▶ Assignment
Reproduce every entry that follows word for word, but omit the images.

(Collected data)

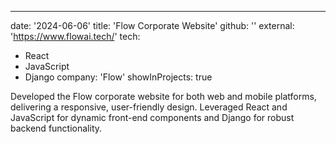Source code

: ---

date: '2024-06-06'
title: 'Flow Corporate Website'
github: ''
external: 'https://www.flowai.tech/'
tech:

- React
- JavaScript
- Django
  company: 'Flow'
  showInProjects: true

Developed the Flow corporate website for both web and mobile platforms, delivering a responsive, user-friendly design. Leveraged React and JavaScript for dynamic front-end components and Django for robust backend functionality.
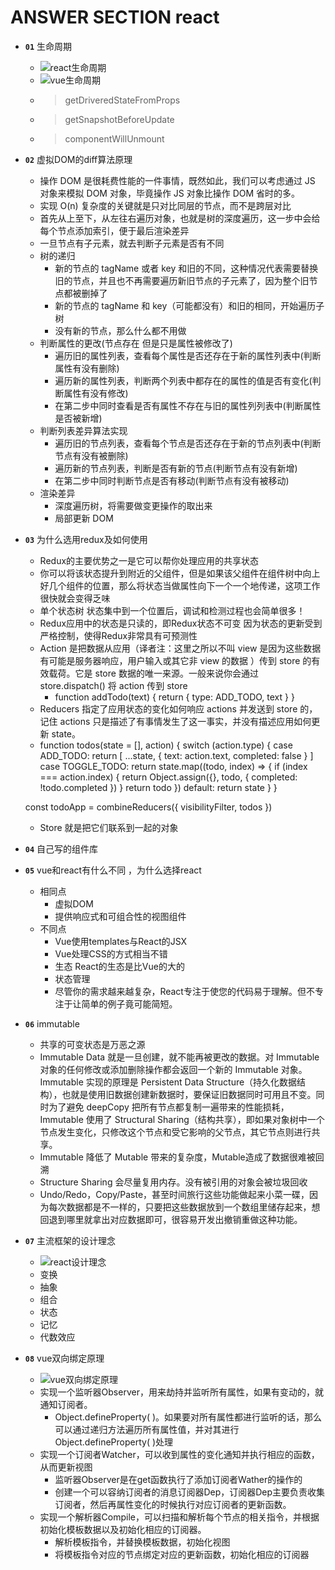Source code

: # ANSWER SECTION react

* __`01`__ 生命周期
  * ![react生命周期](../assets/react_vue/react-life-cycle.jpeg 'react生命周期')
  * ![vue生命周期](../assets/react_vue/vue-life-cycle.png 'vue生命周期')
  * > getDriveredStateFromProps
  * > getSnapshotBeforeUpdate
  * > componentWillUnmount
* __`02`__ 虚拟DOM的diff算法原理
  * 操作 DOM 是很耗费性能的一件事情，既然如此，我们可以考虑通过 JS 对象来模拟 DOM 对象，毕竟操作 JS 对象比操作 DOM 省时的多。
  * 实现 O(n) 复杂度的关键就是只对比同层的节点，而不是跨层对比
  * 首先从上至下，从左往右遍历对象，也就是树的深度遍历，这一步中会给每个节点添加索引，便于最后渲染差异
  * 一旦节点有子元素，就去判断子元素是否有不同
  * 树的递归
    * 新的节点的 tagName 或者 key 和旧的不同，这种情况代表需要替换旧的节点，并且也不再需要遍历新旧节点的子元素了，因为整个旧节点都被删掉了
    * 新的节点的 tagName 和 key（可能都没有）和旧的相同，开始遍历子树
    * 没有新的节点，那么什么都不用做
  * 判断属性的更改(节点存在 但是只是属性被修改了)
    * 遍历旧的属性列表，查看每个属性是否还存在于新的属性列表中(判断属性有没有删除)
    * 遍历新的属性列表，判断两个列表中都存在的属性的值是否有变化(判断属性有没有修改)
    * 在第二步中同时查看是否有属性不存在与旧的属性列列表中(判断属性是否被新增)
  * 判断列表差异算法实现
    * 遍历旧的节点列表，查看每个节点是否还存在于新的节点列表中(判断节点有没有被删除)
    * 遍历新的节点列表，判断是否有新的节点(判断节点有没有新增)
    * 在第二步中同时判断节点是否有移动(判断节点有没有被移动)
  * 渲染差异
    * 深度遍历树，将需要做变更操作的取出来
    * 局部更新 DOM
* __`03`__ 为什么选用redux及如何使用
  <!-- https://www.jianshu.com/p/d6614feef303 -->
  * Redux的主要优势之一是它可以帮你处理应用的共享状态
  * 你可以将该状态提升到附近的父组件，但是如果该父组件在组件树中向上好几个组件的位置，那么将状态当做属性向下一个一个地传递，这项工作很快就会变得乏味
  * 单个状态树 状态集中到一个位置后，调试和检测过程也会简单很多！
  * Redux应用中的状态是只读的，即Redux状态不可变 因为状态的更新受到严格控制，使得Redux非常具有可预测性
  * Action 是把数据从应用（译者注：这里之所以不叫 view 是因为这些数据有可能是服务器响应，用户输入或其它非 view 的数据 ）传到 store 的有效载荷。它是 store 数据的唯一来源。一般来说你会通过 store.dispatch() 将 action 传到 store
    * function addTodo(text) {
        return { type: ADD_TODO, text }
      }
  * Reducers 指定了应用状态的变化如何响应 actions 并发送到 store 的，记住 actions 只是描述了有事情发生了这一事实，并没有描述应用如何更新 state。
  * function todos(state = [], action) {
    switch (action.type) {
      case ADD_TODO:
        return [
          ...state,
          {
            text: action.text,
            completed: false
          }
        ]
      case TOGGLE_TODO:
        return state.map((todo, index) => {
          if (index === action.index) {
            return Object.assign({}, todo, {
              completed: !todo.completed
            })
          }
          return todo
        })
      default:
        return state
    }
  }

  const todoApp = combineReducers({
    visibilityFilter,
    todos
  })
  * Store 就是把它们联系到一起的对象
* __`04`__ 自己写的组件库
* __`05`__ vue和react有什么不同 ，为什么选择react
  <!-- https://zhuanlan.zhihu.com/p/33051365 -->
  <!-- https://cn.vuejs.org/v2/guide/comparison.html -->
  * 相同点
    * 虚拟DOM
    * 提供响应式和可组合性的视图组件
  * 不同点
    * Vue使用templates与React的JSX
    * Vue处理CSS的方式相当不错
    * 生态 React的生态是比Vue的大的
    * 状态管理
    * 尽管你的需求越来越复杂，React专注于使您的代码易于理解。但不专注于让简单的例子竟可能简短。
* __`06`__ immutable
  <!-- https://zhuanlan.zhihu.com/p/20295971 -->
  * 共享的可变状态是万恶之源
  * Immutable Data 就是一旦创建，就不能再被更改的数据。对 Immutable 对象的任何修改或添加删除操作都会返回一个新的 Immutable 对象。Immutable 实现的原理是 Persistent Data Structure（持久化数据结构），也就是使用旧数据创建新数据时，要保证旧数据同时可用且不变。同时为了避免 deepCopy 把所有节点都复制一遍带来的性能损耗，Immutable 使用了 Structural Sharing（结构共享），即如果对象树中一个节点发生变化，只修改这个节点和受它影响的父节点，其它节点则进行共享。
  * Immutable 降低了 Mutable 带来的复杂度，Mutable造成了数据很难被回溯
  * Structure Sharing 会尽量复用内存。没有被引用的对象会被垃圾回收
  * Undo/Redo，Copy/Paste，甚至时间旅行这些功能做起来小菜一碟，因为每次数据都是不一样的，只要把这些数据放到一个数组里储存起来，想回退到哪里就拿出对应数据即可，很容易开发出撤销重做这种功能。
* __`07`__ 主流框架的设计理念
  <!-- ReacBasicTheoreticalConcepts.jpg -->
  * ![react设计理念](../assets/react_vue/ReacBasicTheoreticalConcepts.jpg 'react设计理念')
  * 变换
  * 抽象
  * 组合
  * 状态
  * 记忆
  * 代数效应
* __`08`__ vue双向绑定原理
  <!-- https://www.cnblogs.com/libin-1/p/6893712.html -->
  * ![vue双向绑定原理](../assets/react_vue/vue-bind.png 'vue双向绑定原理')
  * 实现一个监听器Observer，用来劫持并监听所有属性，如果有变动的，就通知订阅者。
    * Object.defineProperty( )。如果要对所有属性都进行监听的话，那么可以通过递归方法遍历所有属性值，并对其进行Object.defineProperty( )处理
  * 实现一个订阅者Watcher，可以收到属性的变化通知并执行相应的函数，从而更新视图
    * 监听器Observer是在get函数执行了添加订阅者Wather的操作的
    * 创建一个可以容纳订阅者的消息订阅器Dep，订阅器Dep主要负责收集订阅者，然后再属性变化的时候执行对应订阅者的更新函数。
  * 实现一个解析器Compile，可以扫描和解析每个节点的相关指令，并根据初始化模板数据以及初始化相应的订阅器。
    * 解析模板指令，并替换模板数据，初始化视图
    * 将模板指令对应的节点绑定对应的更新函数，初始化相应的订阅器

▶ Your response
Source code

: ---

date: '2024-06-06'
title: 'Flow Corporate Website'
github: ''
external: 'https://www.flowai.tech/'
tech:

- React
- JavaScript
- Django
  company: 'Flow'
  showInProjects: true

Developed the Flow corporate website for both web and mobile platforms, delivering a responsive, user-friendly design. Leveraged React and JavaScript for dynamic front-end components and Django for robust backend functionality.
Source code

: # ANSWER SECTION react

* __`01`__ 生命周期
  * ![react生命周期](../assets/react_vue/react-life-cycle.jpeg 'react生命周期')
  * ![vue生命周期](../assets/react_vue/vue-life-cycle.png 'vue生命周期')
  * > getDriveredStateFromProps
  * > getSnapshotBeforeUpdate
  * > componentWillUnmount
* __`02`__ 虚拟DOM的diff算法原理
  * 操作 DOM 是很耗费性能的一件事情，既然如此，我们可以考虑通过 JS 对象来模拟 DOM 对象，毕竟操作 JS 对象比操作 DOM 省时的多。
  * 实现 O(n) 复杂度的关键就是只对比同层的节点，而不是跨层对比
  * 首先从上至下，从左往右遍历对象，也就是树的深度遍历，这一步中会给每个节点添加索引，便于最后渲染差异
  * 一旦节点有子元素，就去判断子元素是否有不同
  * 树的递归
    * 新的节点的 tagName 或者 key 和旧的不同，这种情况代表需要替换旧的节点，并且也不再需要遍历新旧节点的子元素了，因为整个旧节点都被删掉了
    * 新的节点的 tagName 和 key（可能都没有）和旧的相同，开始遍历子树
    * 没有新的节点，那么什么都不用做
  * 判断属性的更改(节点存在 但是只是属性被修改了)
    * 遍历旧的属性列表，查看每个属性是否还存在于新的属性列表中(判断属性有没有删除)
    * 遍历新的属性列表，判断两个列表中都存在的属性的值是否有变化(判断属性有没有修改)
    * 在第二步中同时查看是否有属性不存在与旧的属性列列表中(判断属性是否被新增)
  * 判断列表差异算法实现
    * 遍历旧的节点列表，查看每个节点是否还存在于新的节点列表中(判断节点有没有被删除)
    * 遍历新的节点列表，判断是否有新的节点(判断节点有没有新增)
    * 在第二步中同时判断节点是否有移动(判断节点有没有被移动)
  * 渲染差异
    * 深度遍历树，将需要做变更操作的取出来
    * 局部更新 DOM
* __`03`__ 为什么选用redux及如何使用
  <!-- https://www.jianshu.com/p/d6614feef303 -->
  * Redux的主要优势之一是它可以帮你处理应用的共享状态
  * 你可以将该状态提升到附近的父组件，但是如果该父组件在组件树中向上好几个组件的位置，那么将状态当做属性向下一个一个地传递，这项工作很快就会变得乏味
  * 单个状态树 状态集中到一个位置后，调试和检测过程也会简单很多！
  * Redux应用中的状态是只读的，即Redux状态不可变 因为状态的更新受到严格控制，使得Redux非常具有可预测性
  * Action 是把数据从应用（译者注：这里之所以不叫 view 是因为这些数据有可能是服务器响应，用户输入或其它非 view 的数据 ）传到 store 的有效载荷。它是 store 数据的唯一来源。一般来说你会通过 store.dispatch() 将 action 传到 store
    * function addTodo(text) {
        return { type: ADD_TODO, text }
      }
  * Reducers 指定了应用状态的变化如何响应 actions 并发送到 store 的，记住 actions 只是描述了有事情发生了这一事实，并没有描述应用如何更新 state。
  * function todos(state = [], action) {
    switch (action.type) {
      case ADD_TODO:
        return [
          ...state,
          {
            text: action.text,
            completed: false
          }
        ]
      case TOGGLE_TODO:
        return state.map((todo, index) => {
          if (index === action.index) {
            return Object.assign({}, todo, {
              completed: !todo.completed
            })
          }
          return todo
        })
      default:
        return state
    }
  }

  const todoApp = combineReducers({
    visibilityFilter,
    todos
  })
  * Store 就是把它们联系到一起的对象
* __`04`__ 自己写的组件库
* __`05`__ vue和react有什么不同 ，为什么选择react
  <!-- https://zhuanlan.zhihu.com/p/33051365 -->
  <!-- https://cn.vuejs.org/v2/guide/comparison.html -->
  * 相同点
    * 虚拟DOM
    * 提供响应式和可组合性的视图组件
  * 不同点
    * Vue使用templates与React的JSX
    * Vue处理CSS的方式相当不错
    * 生态 React的生态是比Vue的大的
    * 状态管理
    * 尽管你的需求越来越复杂，React专注于使您的代码易于理解。但不专注于让简单的例子竟可能简短。
* __`06`__ immutable
  <!-- https://zhuanlan.zhihu.com/p/20295971 -->
  * 共享的可变状态是万恶之源
  * Immutable Data 就是一旦创建，就不能再被更改的数据。对 Immutable 对象的任何修改或添加删除操作都会返回一个新的 Immutable 对象。Immutable 实现的原理是 Persistent Data Structure（持久化数据结构），也就是使用旧数据创建新数据时，要保证旧数据同时可用且不变。同时为了避免 deepCopy 把所有节点都复制一遍带来的性能损耗，Immutable 使用了 Structural Sharing（结构共享），即如果对象树中一个节点发生变化，只修改这个节点和受它影响的父节点，其它节点则进行共享。
  * Immutable 降低了 Mutable 带来的复杂度，Mutable造成了数据很难被回溯
  * Structure Sharing 会尽量复用内存。没有被引用的对象会被垃圾回收
  * Undo/Redo，Copy/Paste，甚至时间旅行这些功能做起来小菜一碟，因为每次数据都是不一样的，只要把这些数据放到一个数组里储存起来，想回退到哪里就拿出对应数据即可，很容易开发出撤销重做这种功能。
* __`07`__ 主流框架的设计理念
  <!-- ReacBasicTheoreticalConcepts.jpg -->
  * ![react设计理念](../assets/react_vue/ReacBasicTheoreticalConcepts.jpg 'react设计理念')
  * 变换
  * 抽象
  * 组合
  * 状态
  * 记忆
  * 代数效应
* __`08`__ vue双向绑定原理
  <!-- https://www.cnblogs.com/libin-1/p/6893712.html -->
  * ![vue双向绑定原理](../assets/react_vue/vue-bind.png 'vue双向绑定原理')
  * 实现一个监听器Observer，用来劫持并监听所有属性，如果有变动的，就通知订阅者。
    * Object.defineProperty( )。如果要对所有属性都进行监听的话，那么可以通过递归方法遍历所有属性值，并对其进行Object.defineProperty( )处理
  * 实现一个订阅者Watcher，可以收到属性的变化通知并执行相应的函数，从而更新视图
    * 监听器Observer是在get函数执行了添加订阅者Wather的操作的
    * 创建一个可以容纳订阅者的消息订阅器Dep，订阅器Dep主要负责收集订阅者，然后再属性变化的时候执行对应订阅者的更新函数。
  * 实现一个解析器Compile，可以扫描和解析每个节点的相关指令，并根据初始化模板数据以及初始化相应的订阅器。
    * 解析模板指令，并替换模板数据，初始化视图
    * 将模板指令对应的节点绑定对应的更新函数，初始化相应的订阅器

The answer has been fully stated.